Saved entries
= = = = = = =

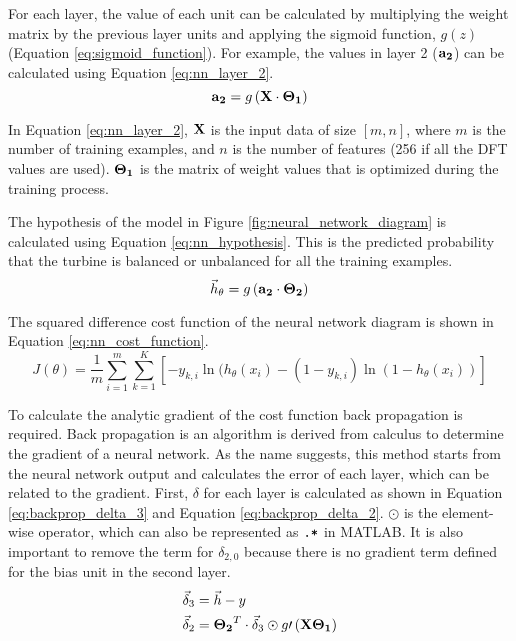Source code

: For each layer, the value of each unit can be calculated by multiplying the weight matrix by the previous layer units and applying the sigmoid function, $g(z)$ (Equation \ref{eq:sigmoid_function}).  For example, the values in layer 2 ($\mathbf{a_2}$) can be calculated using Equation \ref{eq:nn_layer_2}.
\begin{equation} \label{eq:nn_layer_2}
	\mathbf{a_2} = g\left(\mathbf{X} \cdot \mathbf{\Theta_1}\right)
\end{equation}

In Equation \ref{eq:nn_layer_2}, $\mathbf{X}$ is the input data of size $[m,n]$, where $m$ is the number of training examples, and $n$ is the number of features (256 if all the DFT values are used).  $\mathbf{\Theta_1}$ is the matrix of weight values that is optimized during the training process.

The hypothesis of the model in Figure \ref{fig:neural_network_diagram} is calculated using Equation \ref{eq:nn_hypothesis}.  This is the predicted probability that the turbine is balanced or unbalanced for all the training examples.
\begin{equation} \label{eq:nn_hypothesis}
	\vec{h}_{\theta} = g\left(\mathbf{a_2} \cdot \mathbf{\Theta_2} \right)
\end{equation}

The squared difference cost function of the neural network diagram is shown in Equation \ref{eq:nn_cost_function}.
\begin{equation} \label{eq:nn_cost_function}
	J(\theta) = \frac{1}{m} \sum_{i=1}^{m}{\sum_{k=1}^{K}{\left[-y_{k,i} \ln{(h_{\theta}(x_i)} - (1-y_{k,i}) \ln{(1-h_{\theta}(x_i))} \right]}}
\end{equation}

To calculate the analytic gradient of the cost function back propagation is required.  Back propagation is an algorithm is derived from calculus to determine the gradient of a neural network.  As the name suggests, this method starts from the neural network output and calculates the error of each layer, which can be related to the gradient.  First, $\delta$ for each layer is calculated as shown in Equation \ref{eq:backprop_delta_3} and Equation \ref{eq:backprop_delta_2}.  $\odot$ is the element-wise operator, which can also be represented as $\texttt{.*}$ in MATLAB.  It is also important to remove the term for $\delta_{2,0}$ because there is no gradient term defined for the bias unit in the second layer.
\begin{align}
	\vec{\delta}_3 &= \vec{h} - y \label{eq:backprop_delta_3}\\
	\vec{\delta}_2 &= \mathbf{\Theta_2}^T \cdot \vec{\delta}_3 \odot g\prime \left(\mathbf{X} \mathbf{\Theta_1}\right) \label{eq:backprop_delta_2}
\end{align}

= = = = = = =

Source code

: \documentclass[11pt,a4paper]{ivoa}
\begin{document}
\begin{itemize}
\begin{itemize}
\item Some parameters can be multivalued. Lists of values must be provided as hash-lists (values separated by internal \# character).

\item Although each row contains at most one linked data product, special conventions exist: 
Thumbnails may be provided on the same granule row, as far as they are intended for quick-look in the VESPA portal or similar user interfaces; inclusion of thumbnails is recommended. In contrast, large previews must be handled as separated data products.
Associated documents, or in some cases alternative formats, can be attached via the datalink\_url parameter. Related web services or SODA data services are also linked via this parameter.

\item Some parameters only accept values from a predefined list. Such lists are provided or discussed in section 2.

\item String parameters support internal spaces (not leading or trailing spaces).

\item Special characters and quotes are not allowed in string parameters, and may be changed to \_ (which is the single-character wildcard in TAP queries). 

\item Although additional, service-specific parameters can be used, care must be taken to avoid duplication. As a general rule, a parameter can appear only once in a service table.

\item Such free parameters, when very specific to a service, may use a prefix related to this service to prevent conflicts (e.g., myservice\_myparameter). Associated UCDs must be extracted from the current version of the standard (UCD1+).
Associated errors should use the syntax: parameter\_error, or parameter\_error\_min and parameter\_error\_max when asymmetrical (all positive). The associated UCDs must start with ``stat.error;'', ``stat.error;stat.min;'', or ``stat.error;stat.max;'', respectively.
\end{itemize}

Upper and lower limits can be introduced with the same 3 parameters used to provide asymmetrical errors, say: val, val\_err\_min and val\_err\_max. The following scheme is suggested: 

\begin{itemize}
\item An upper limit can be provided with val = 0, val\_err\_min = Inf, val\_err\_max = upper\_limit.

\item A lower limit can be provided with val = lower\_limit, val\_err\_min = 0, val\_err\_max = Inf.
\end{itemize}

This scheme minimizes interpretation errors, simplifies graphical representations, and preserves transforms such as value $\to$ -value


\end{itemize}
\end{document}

= = = = = = =

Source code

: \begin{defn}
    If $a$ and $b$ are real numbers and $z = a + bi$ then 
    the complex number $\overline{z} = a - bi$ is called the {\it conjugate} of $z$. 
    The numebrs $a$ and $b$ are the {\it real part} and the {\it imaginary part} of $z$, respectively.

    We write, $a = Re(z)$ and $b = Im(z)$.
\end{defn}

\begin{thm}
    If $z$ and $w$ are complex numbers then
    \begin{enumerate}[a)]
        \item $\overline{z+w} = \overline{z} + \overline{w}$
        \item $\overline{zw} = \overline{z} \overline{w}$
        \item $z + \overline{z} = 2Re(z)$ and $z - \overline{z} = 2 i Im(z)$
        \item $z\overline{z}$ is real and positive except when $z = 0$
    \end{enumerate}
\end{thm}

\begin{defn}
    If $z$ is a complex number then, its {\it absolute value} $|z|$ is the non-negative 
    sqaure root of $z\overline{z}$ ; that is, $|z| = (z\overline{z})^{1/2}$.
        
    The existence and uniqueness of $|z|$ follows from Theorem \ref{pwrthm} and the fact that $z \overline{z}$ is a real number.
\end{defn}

= = = = = = =

**Directions for this task**
Tell me how many lines in the data include "Associated", giving only the number.

**Response for this exercise**
3